Create a Scheduled OIC Integration
Create a new Integration from OIC console of type Scheduled. This integration is responsible for periodically extracting audit records from Oracle Fusion Cloud and publishing them to OCI Streaming.
Add the following schedule parameters:
lastSuccessful_auditEndDaterunConfig
The lastSuccessful_auditEndDate parameter acts as a checkpoint for the integration. When the integration is scheduled, after each successful execution, the integration stores the ending timestamp of the audit window. During the next scheduled run, this value is used to determine where processing should resume. This incremental processing model is important because it prevents gaps in audit collection while also avoiding duplicate processing of previously extracted records.
The runConfig parameter controls the behavior and scope of the audit extraction. Instead of hardcoding values in the integration flow, the configuration is passed dynamically at runtime, making the integration reusable across different Fusion products and business object types. The parameter defines the audit start date, audit interval, execution mode, Fusion product area, and business object type.
auditStartDate=2017-01-01 01:00:00|auditInterval=10M|runMode=ADHOC|product=hcmCore|businessObjectType=oracle.apps.hcm.people.core.uiModel.view.ManagePersonVO
| Parameter | What it means | Example |
|---|---|---|
auditStartDate | The initial timestamp from which audit extraction begins. | 2017-01-01 01:00:00 |
auditInterval | Defines the extraction window for each API call. The value must be time duration in ISO-8601 format. Refer- https://docs.oracle.com/en/cloud/paas/application-integration/mapper-user/perform-date-conversions-mapper.html | |
runMode | Specifies how the integration executes. Set it as ADHOC or SCHEDULED based on whether the integration is scheduled or adhoc. | |
product | Identifies the Fusion application area to query. | hcmCore |
businessObjectType | Specifies the business object type included in the audit query. | |
Assign Variable Values from runConfig
Add an Assign activity to extract the individual values from runConfig and store them in variables that the integration can use later in the flow.
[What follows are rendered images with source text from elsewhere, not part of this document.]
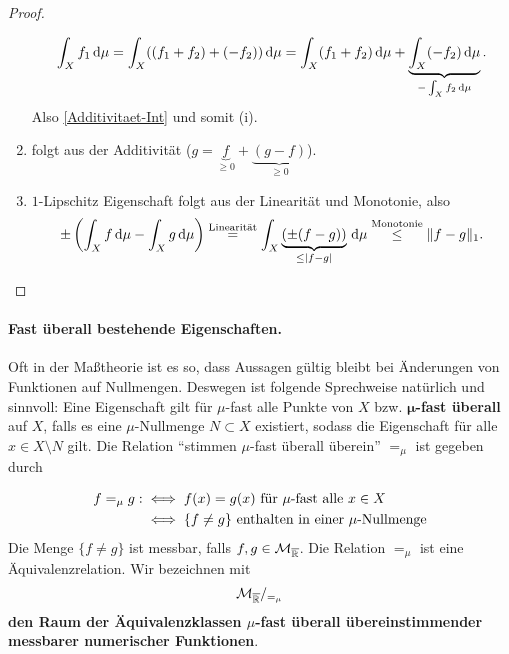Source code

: \begin{satz}
\begin{proof}
\begin{enumerate}
\begin{equation*}
\begin{split}
\int_X f_1 \, \mathrm{d} \mu = \int_X ((f_1+f_2)+(-f_2))\, \mathrm{d}\mu = \int_X (f_1+f_2)\, \mathrm{d}\mu+ \underbrace{\int_X(-f_2)\, \mathrm{d}\mu}_{-\int_X f_2\, \mathrm{d}\mu}.
\end{split}
\end{equation*}
Also \eqref{Additivitaet-Int} und somit (i).
\item folgt aus der Additivität ($g=\underbrace{f}_{\geq 0}+\underbrace{(g-f)}_{\geq 0}$).
\item $1$-Lipschitz Eigenschaft folgt aus der Linearität und Monotonie, also
$$
\pm\left(
\int_Xf\, \mathrm{d}\mu-\int_Xg\, \mathrm{d}\mu
\right) \overset{\text{Linearität}}= \int_X\underbrace{(\pm(f-g))}_{\leq |f-g|}\, \mathrm{d}\mu\overset{\text{Monotonie}}\leq \|f-g\|_1.
$$
\end{enumerate}
\end{proof}
\end{satz}
\paragraph{Fast überall bestehende Eigenschaften.} Oft in der Maßtheorie ist es so, dass Aussagen gültig bleibt bei Änderungen von Funktionen auf Nullmengen. Deswegen ist folgende Sprechweise natürlich und sinnvoll: Eine Eigenschaft gilt für $\mu$-fast alle Punkte von $X$ bzw. $\boldsymbol\mu$\textbf{-fast überall} auf $X$, falls es eine $\mu$-Nullmenge $N\subset X$ existiert, sodass die Eigenschaft für alle $x\in X\setminus N$ gilt. Die Relation ``stimmen $\mu$-fast überall überein'' $=_\mu$ ist gegeben durch

\begin{equation*}
\begin{split}
f =_\mu g : &\iff f(x)=g(x) \  \text{für }\mu \text{-fast alle } x \in X 
\\ &\iff \{f\neq g\} \text{ enthalten in einer } \mu\text{-Nullmenge}
\end{split}
\end{equation*}
Die Menge $\{f\neq g\}$ ist messbar, falls $f,g \in \mathcal{M}_{\overline{\mathbb{R}}}$. Die Relation $=_\mu$ ist eine Äquivalenzrelation. Wir bezeichnen mit $$\mathcal{M}_{\overline{\mathbb{R}}}/_{=_\mu}$$ \textbf{den Raum der Äquivalenzklassen $\mu$-fast überall übereinstimmender messbarer numerischer Funktionen}.

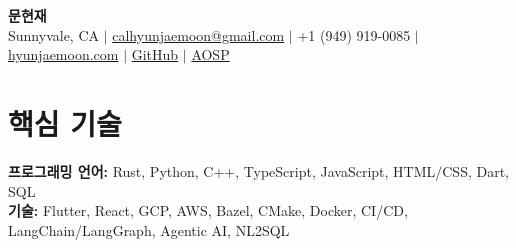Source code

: \documentclass[10pt]{article}
\begin{document}
\begin{center}
    \textbf{\LARGE 문현재} \\ \vspace{2pt}
    \small Sunnyvale, CA $|$ \href{mailto:calhyunjaemoon@gmail.com}{calhyunjaemoon@gmail.com} $|$ +1 (949) 919-0085 $|$ \href{https://hyunjaemoon.com}{hyunjaemoon.com} $|$ \href{https://github.com/hyunjaemoon}{GitHub} $|$ \href{https://android-review.googlesource.com/q/owner:hyunjaemoon@google.com}{AOSP}
\end{center}
\vspace{-10pt}

\section{핵심 기술}
\begin{itemize}[leftmargin=0.15in, label={}, itemsep=0pt, parsep=0pt]
    \small{\item[]{
        \textbf{프로그래밍 언어:} Rust, Python, C++, TypeScript, JavaScript, HTML/CSS, Dart, SQL \\
        \textbf{기술:} Flutter, React, GCP, AWS, Bazel, CMake, Docker, CI/CD, LangChain/LangGraph, Agentic AI, NL2SQL
    }}
\end{itemize}

\end{document}
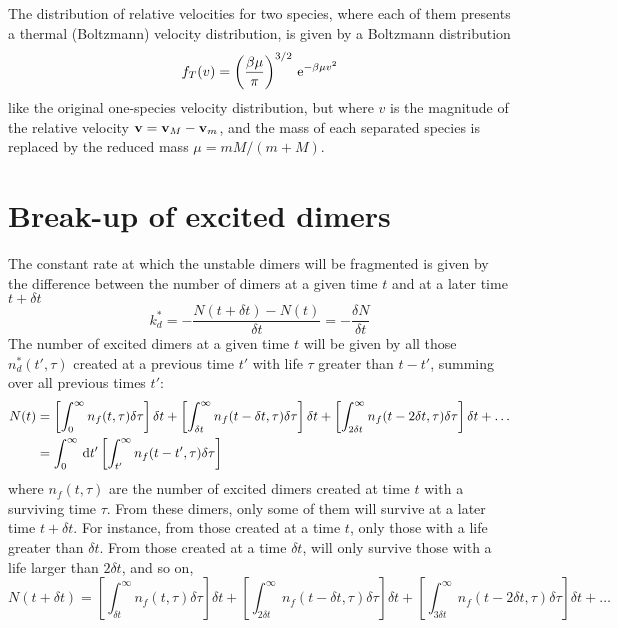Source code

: The distribution of relative velocities for two species, where each of them presents a thermal (Boltzmann) velocity distribution, is given by a Boltzmann distribution
\begin{equation}
  \label{Q:rates-relat-veloc-distrib}
  f_{T}(v) = \left( \frac{\beta \mu}{\pi} \right)^{3/2} \, \mathrm{e}^{- \beta \mu v^{2}}
\end{equation}
like the original one-species velocity distribution, but where $v$ is the magnitude of the relative velocity $\mathbf{v} = \mathbf{v}_{M}- \mathbf{v}_{m}$, and the mass of each separated species is replaced by the reduced mass $\mu = m M /(m + M)$.


\section{Break-up of excited dimers}
\label{S:fragm-excit-dimers}

The constant rate at which the unstable dimers will be fragmented is given by the difference between the number of dimers at a given time $t$ and at a later time $t + \delta t$
\begin{equation*}
  k_{d}^{*} = - \frac{N(t+ \delta t) - N(t)}{\delta t} = -\frac{\delta N}{\delta t}
\end{equation*}
The number of excited dimers at a given time $t$ will be given by all those $n_{d}^{*}(t',\tau)$ created at a previous time $t'$ with life $\tau$  greater than $t-t'$, summing over all previous times $t'$:
\begin{align}
  \label{Q:rates-number-excit-dimers-t}
  N(t) &= \left[\int_{0}^{\infty} n_{f}(t,\tau) \delta \tau \right] \delta t + \left[\int_{\delta t}^{\infty} n_{f}(t-\delta t,\tau) \delta \tau \right] \delta t + \left[\int_{2 \delta t}^{\infty} n_{f}(t-2 \delta t,\tau) \delta \tau \right] \delta t + \dots \nonumber \\
       &= \int_{0}^{\infty} \,\mathrm{d} t' \left[\int_{t'}^{\infty} n_{f}(t-t',\tau) \delta \tau \right] 
\end{align}
where $n_{f}(t,\tau)$ are the number of excited dimers created at time $t$ with a surviving time $\tau$.
From these dimers, only some of them will survive at a later time $t + \delta t$. For instance, from those created at a time $t$, only those with a life greater than $\delta t$. From those created at a time $\delta t$, will only survive those with a life larger than $2 \delta t$, and so on,
%
\begin{equation}
  \label{Q:rates-number-excit-dimers-t+dt}
  N(t+\delta t) = \left[\int_{\delta t}^{\infty} n_{f}(t,\tau) \delta \tau \right] \delta t + \left[\int_{2 \delta t}^{\infty} n_{f}(t-\delta t,\tau) \delta \tau \right] \delta t + \left[\int_{3 \delta t}^{\infty} n_{f}(t-2 \delta t,\tau) \delta \tau \right] \delta t + \dots
\end{equation}

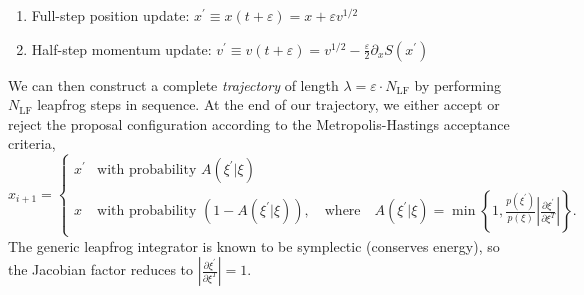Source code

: \documentclass{article} %
\begin{document}
{\begin{enumerate}
   \item Full-step position update: \hspace{36pt}\(%
      x^{\prime} \equiv x(t+\varepsilon) = x + \varepsilon v^{1/2}
   \)
   \item Half-step momentum update:
      \hspace{18pt} \(%
         v^{\prime} \equiv v(t+\varepsilon) = v^{1/2} - \frac{\varepsilon}{2}\partial_{x} S(x^{\prime})
   \)
\end{enumerate}
%
We can then construct a complete \emph{trajectory} of length \(\lambda = \varepsilon\cdot N_{\mathrm{LF}}\) by
performing \(N_{\mathrm{LF}}\) leapfrog steps in sequence.
%
At the end of our trajectory, we either accept or reject the proposal configuration according to the Metropolis-Hastings
acceptance criteria,
%
\begin{equation}
   x_{i+1} =
   \begin{cases}%
      x^{\prime} &\mbox{with probability } A(\xi^{\prime}|\xi) \\
      x &\mbox{with probability } (1 - A(\xi^{\prime}|\xi)), \quad\text{where}\quad %
         A(\xi^{\prime}|\xi) = \min\left\{%
            1, \frac{p(\xi^{\prime})}{p(\xi)}\left|\frac{\partial{\xi^{\prime}}}{\partial\xi^{T}}\right|%
         \right\}.
   \end{cases}
   \label{eq:mhcriteria}
\end{equation}
%
%
The generic leapfrog integrator is known to be symplectic (conserves energy), so the Jacobian factor reduces to
\(\left|\frac{\partial\xi^{\prime}}{\partial\xi^{T}}\right| = 1\). 
%

}
\end{document}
This allows the integration to dynamically derive the audit window, execution mode, product, and business object type at runtime instead of hardcoding them in the flow.
The Assign activity shown below parses the pipe-delimited runConfig string using XPath substring functions. Each configuration value is extracted and assigned to a corresponding integration variable.
Use the following assignments:
| Variable | Expression |
|---|---|
auditStartDate | substring-before(substring-after($runConfig, 'auditStartDate=’), ‘|’) |
product | substring-before(substring-after($runConfig, 'auditStartDate='), '|') |
businessObjectType | substring-before(substring-after($runConfig, 'auditStartDate='), '|') |
runMode | substring-before(substring-after(runConfig, 'runMode='), '|') |
auditInterval | substring-before(substring-after(runConfig, 'runMode='), '|') |
Add a Switch and Compute the Audit Window
Add a Switch with the following condition:
$runMode = 'SCHEDULED' and $lastSuccessful_auditEndDate != ''
This condition checks whether the integration is running in SCHEDULED mode and whether a previous successful execution timestamp already exists.
If the condition evaluates to true, it means the integration has already processed at least one audit window earlier. In that case, the next run should continue from the point where the previous execution ended instead of restarting from the original configured date.
Inside the Switch, add an Assign activity and set auditStartDate to lastSuccessful_auditEndDate.
This step is important because it enables incremental audit extraction. Rather than repeatedly querying the same historical records, the integration advances the audit window forward after every successful run.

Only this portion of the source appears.